• [Action item]: From the listing below, set down exactly the lines between the one holding "35 for Update Notification Service" and the one holding "- **PH037-T36**: Task", inclusive. No other line is wanted.

• [Input data]:

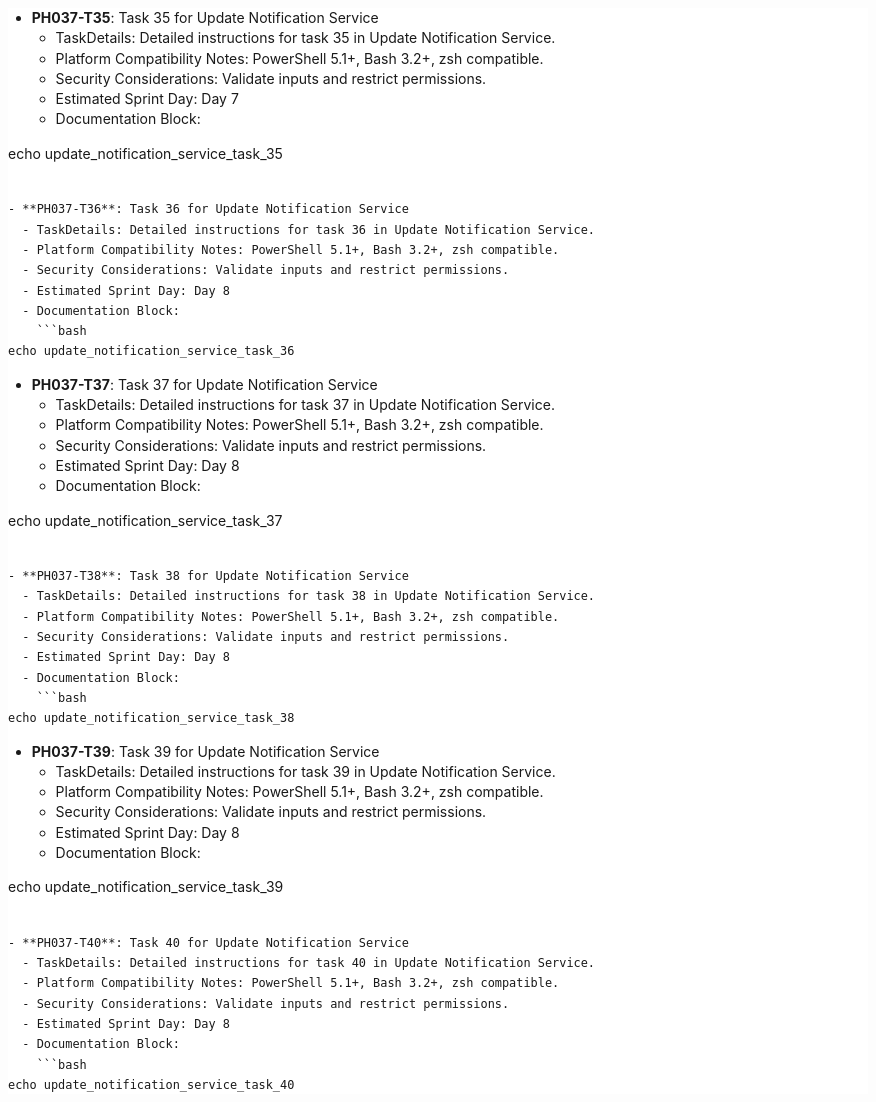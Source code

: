 - **PH037-T35**: Task 35 for Update Notification Service
  - TaskDetails: Detailed instructions for task 35 in Update Notification Service.
  - Platform Compatibility Notes: PowerShell 5.1+, Bash 3.2+, zsh compatible.
  - Security Considerations: Validate inputs and restrict permissions.
  - Estimated Sprint Day: Day 7
  - Documentation Block:
    ```bash
echo update_notification_service_task_35
```

- **PH037-T36**: Task 36 for Update Notification Service
  - TaskDetails: Detailed instructions for task 36 in Update Notification Service.
  - Platform Compatibility Notes: PowerShell 5.1+, Bash 3.2+, zsh compatible.
  - Security Considerations: Validate inputs and restrict permissions.
  - Estimated Sprint Day: Day 8
  - Documentation Block:
    ```bash
echo update_notification_service_task_36
```

- **PH037-T37**: Task 37 for Update Notification Service
  - TaskDetails: Detailed instructions for task 37 in Update Notification Service.
  - Platform Compatibility Notes: PowerShell 5.1+, Bash 3.2+, zsh compatible.
  - Security Considerations: Validate inputs and restrict permissions.
  - Estimated Sprint Day: Day 8
  - Documentation Block:
    ```bash
echo update_notification_service_task_37
```

- **PH037-T38**: Task 38 for Update Notification Service
  - TaskDetails: Detailed instructions for task 38 in Update Notification Service.
  - Platform Compatibility Notes: PowerShell 5.1+, Bash 3.2+, zsh compatible.
  - Security Considerations: Validate inputs and restrict permissions.
  - Estimated Sprint Day: Day 8
  - Documentation Block:
    ```bash
echo update_notification_service_task_38
```

- **PH037-T39**: Task 39 for Update Notification Service
  - TaskDetails: Detailed instructions for task 39 in Update Notification Service.
  - Platform Compatibility Notes: PowerShell 5.1+, Bash 3.2+, zsh compatible.
  - Security Considerations: Validate inputs and restrict permissions.
  - Estimated Sprint Day: Day 8
  - Documentation Block:
    ```bash
echo update_notification_service_task_39
```

- **PH037-T40**: Task 40 for Update Notification Service
  - TaskDetails: Detailed instructions for task 40 in Update Notification Service.
  - Platform Compatibility Notes: PowerShell 5.1+, Bash 3.2+, zsh compatible.
  - Security Considerations: Validate inputs and restrict permissions.
  - Estimated Sprint Day: Day 8
  - Documentation Block:
    ```bash
echo update_notification_service_task_40
```
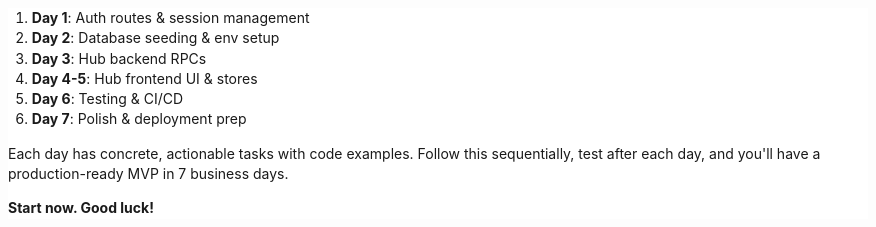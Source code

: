 1. **Day 1**: Auth routes & session management
2. **Day 2**: Database seeding & env setup
3. **Day 3**: Hub backend RPCs
4. **Day 4-5**: Hub frontend UI & stores
5. **Day 6**: Testing & CI/CD
6. **Day 7**: Polish & deployment prep

Each day has concrete, actionable tasks with code examples. Follow this sequentially, test after each day, and you'll have a production-ready MVP in 7 business days.

**Start now. Good luck!**
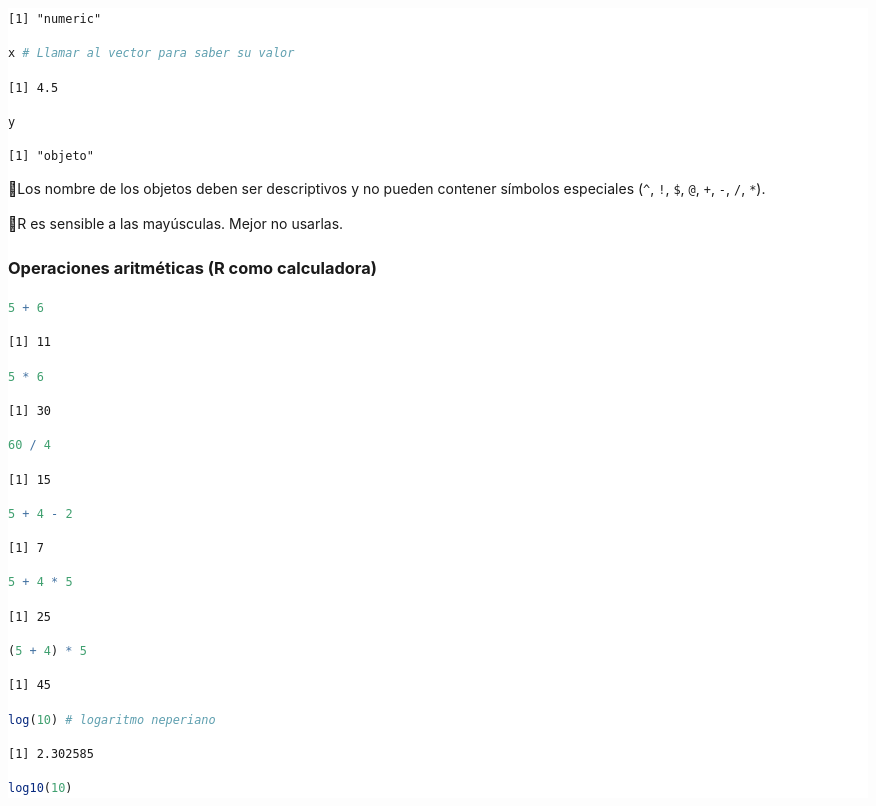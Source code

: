     [1] "numeric"

``` r
x # Llamar al vector para saber su valor
```

    [1] 4.5

``` r
y
```

    [1] "objeto"

📝Los nombre de los objetos deben ser descriptivos y no pueden contener
símbolos especiales (`^`, `!`, `$`, `@`, `+`, `-`, `/`, `*`).

📝R es sensible a las mayúsculas. Mejor no usarlas.

### Operaciones aritméticas (R como calculadora)

``` r
5 + 6
```

    [1] 11

``` r
5 * 6
```

    [1] 30

``` r
60 / 4
```

    [1] 15

``` r
5 + 4 - 2
```

    [1] 7

``` r
5 + 4 * 5
```

    [1] 25

``` r
(5 + 4) * 5
```

    [1] 45

``` r
log(10) # logaritmo neperiano 
```

    [1] 2.302585

``` r
log10(10) 
```
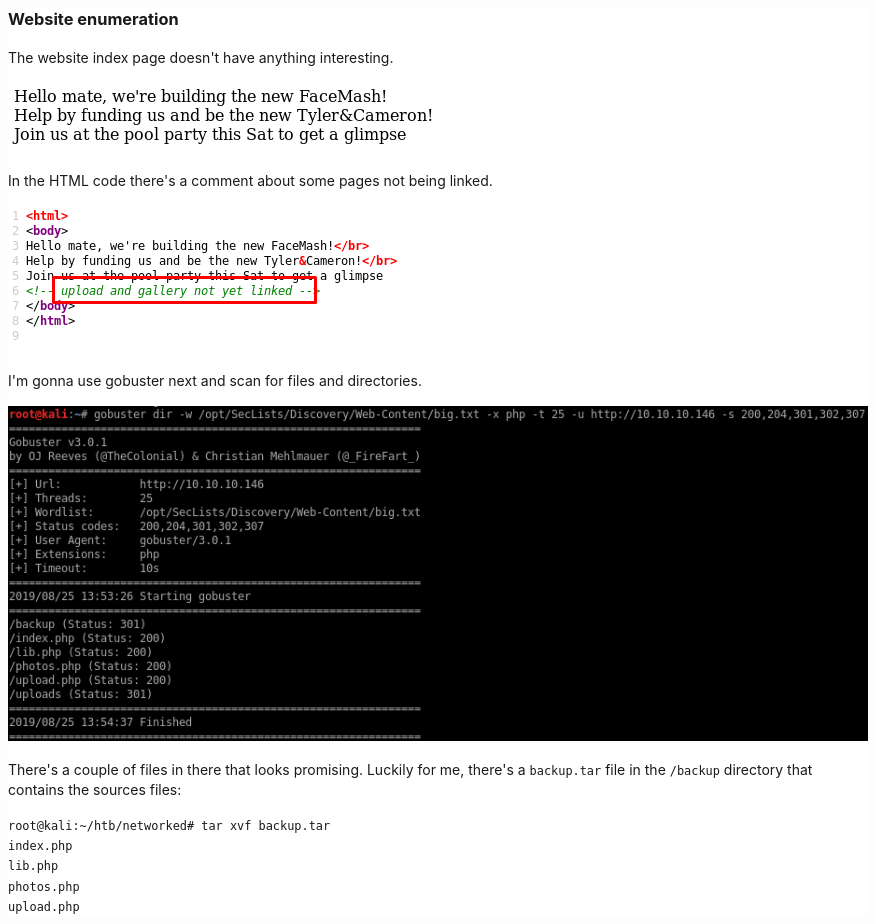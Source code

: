 ### Website enumeration

The website index page doesn't have anything interesting.

![](/assets/images/htb-writeup-networked/Screenshot_1.png)

In the HTML code there's a comment about some pages not being linked.

![](/assets/images/htb-writeup-networked/Screenshot_2.png)

I'm gonna use gobuster next and scan for files and directories.

![](/assets/images/htb-writeup-networked/Screenshot_3.png)

There's a couple of files in there that looks promising. Luckily for me, there's a `backup.tar` file in the `/backup` directory that contains the sources files:

```
root@kali:~/htb/networked# tar xvf backup.tar
index.php
lib.php
photos.php
upload.php
```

• [Response area]:
: - **PH037-T35**: Task 35 for Update Notification Service
  - TaskDetails: Detailed instructions for task 35 in Update Notification Service.
  - Platform Compatibility Notes: PowerShell 5.1+, Bash 3.2+, zsh compatible.
  - Security Considerations: Validate inputs and restrict permissions.
  - Estimated Sprint Day: Day 7
  - Documentation Block:
    ```bash
echo update_notification_service_task_35
```

- **PH037-T36**: Task 36 for Update Notification Service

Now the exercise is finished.